When you add up the connected loads of all the consumers, you get the c**onnected load for the power station**.

CL for the power station = 1120 × 1000 = 1120000 W = 1120 kW.

## Connected Load vs Demand Load (Maximum Demand)

As we discussed above the CL is the sum of all the loads that are connected to the power system as a whole.

The maximum demand or peak load of a power station can be found in the load curve is defined as the greatest of all the demands which have occurred in the power station during a given period.

The figure below shows the maximum demand in a daily load curve.

The power plant supplies power to all the loads connected to it. This does not necessarily mean that they will all receive power together. For example, you might switch off the lighting loads during the daytime. During the night, certain factory loads might be disconnected. Occasionally, some motors will turn on and off. When the long travel motor of the crane is running, the hoist motor is switched off. Therefore, in practice, the total load on at any one time is less than the total connected load.

**Example**:

Imagine you were an electric company serving 1000 homes with only a 3000 watt electric oven in each house. Your CL would be 3,000,000 watts.
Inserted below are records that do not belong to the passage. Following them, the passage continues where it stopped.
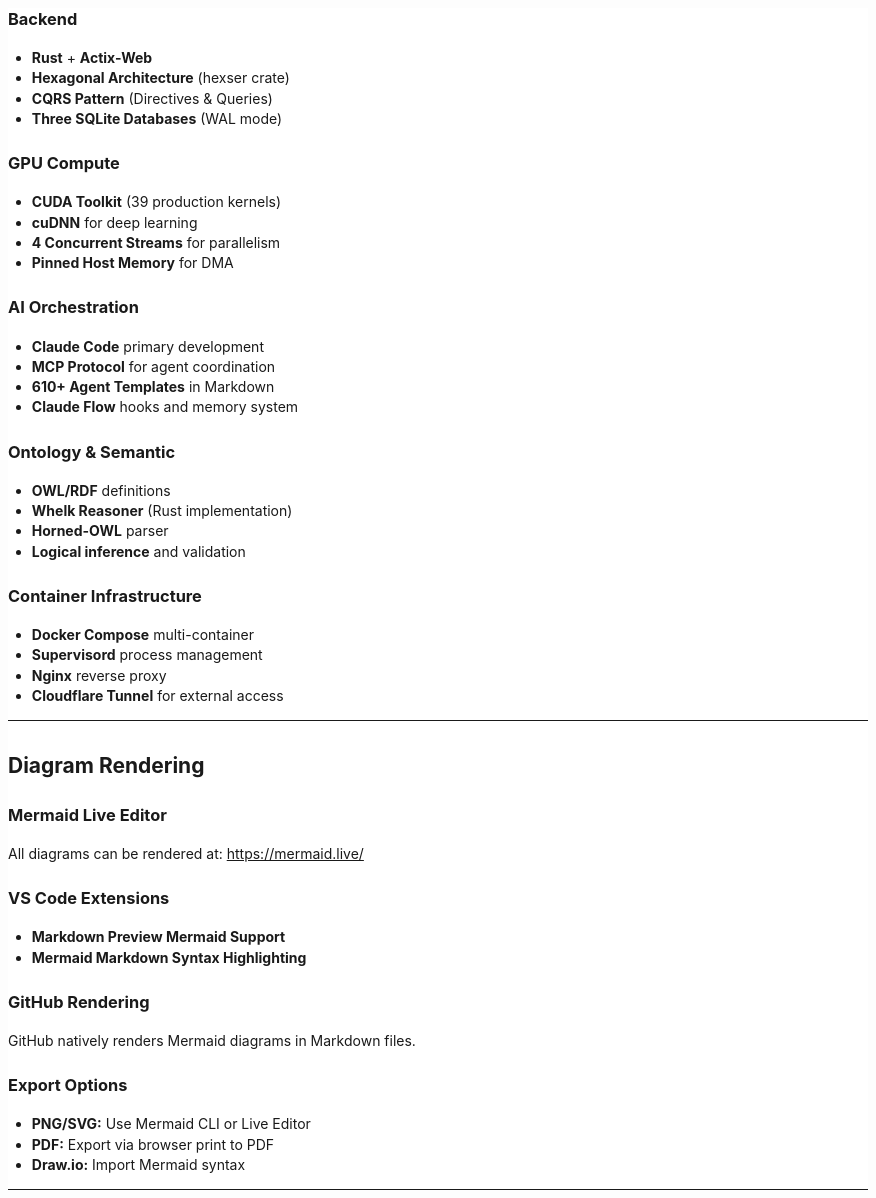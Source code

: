 ### Backend
- **Rust** + **Actix-Web**
- **Hexagonal Architecture** (hexser crate)
- **CQRS Pattern** (Directives & Queries)
- **Three SQLite Databases** (WAL mode)

### GPU Compute
- **CUDA Toolkit** (39 production kernels)
- **cuDNN** for deep learning
- **4 Concurrent Streams** for parallelism
- **Pinned Host Memory** for DMA

### AI Orchestration
- **Claude Code** primary development
- **MCP Protocol** for agent coordination
- **610+ Agent Templates** in Markdown
- **Claude Flow** hooks and memory system

### Ontology & Semantic
- **OWL/RDF** definitions
- **Whelk Reasoner** (Rust implementation)
- **Horned-OWL** parser
- **Logical inference** and validation

### Container Infrastructure
- **Docker Compose** multi-container
- **Supervisord** process management
- **Nginx** reverse proxy
- **Cloudflare Tunnel** for external access

---

## Diagram Rendering

### Mermaid Live Editor
All diagrams can be rendered at: https://mermaid.live/

### VS Code Extensions
- **Markdown Preview Mermaid Support**
- **Mermaid Markdown Syntax Highlighting**

### GitHub Rendering
GitHub natively renders Mermaid diagrams in Markdown files.

### Export Options
- **PNG/SVG:** Use Mermaid CLI or Live Editor
- **PDF:** Export via browser print to PDF
- **Draw.io:** Import Mermaid syntax

---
In reality, there may never be a time when all homes use heaters at the same time. Let’s say that only 500 homes use heaters all at the same time. The reason for this is what we call load diversity, or load factor. This would result in a demand load (maximum demand) of 1,500,000 watts. In that case, you only need to design your system for half the value of the connected load.

Many high-wattage appliances (such as toasters) have a very low load factor. Other appliances (electric heat) can have very large load factors at times (in very cold weather).

Ultimately, there are a great variety of appliance types, each with its own load factor, and the utility has to worry about only the aggregate of ALL connected loads.

## Demand Factor

Demand Factor is the ratio of maximum demand on the power station to its connected load.

**Demand factor = Maximum demand/Connected load **

The value of the demand factor is usually less than 1. It is expected because the maximum demand (peak load) on the power station is generally less than the CL.

If the maximum demand on the power station is 80 MW and the connected load is 100 MW, then the demand factor = 80/100 = 0·8.

The knowledge of the demand factor is vital in determining the capacity of the plant equipment.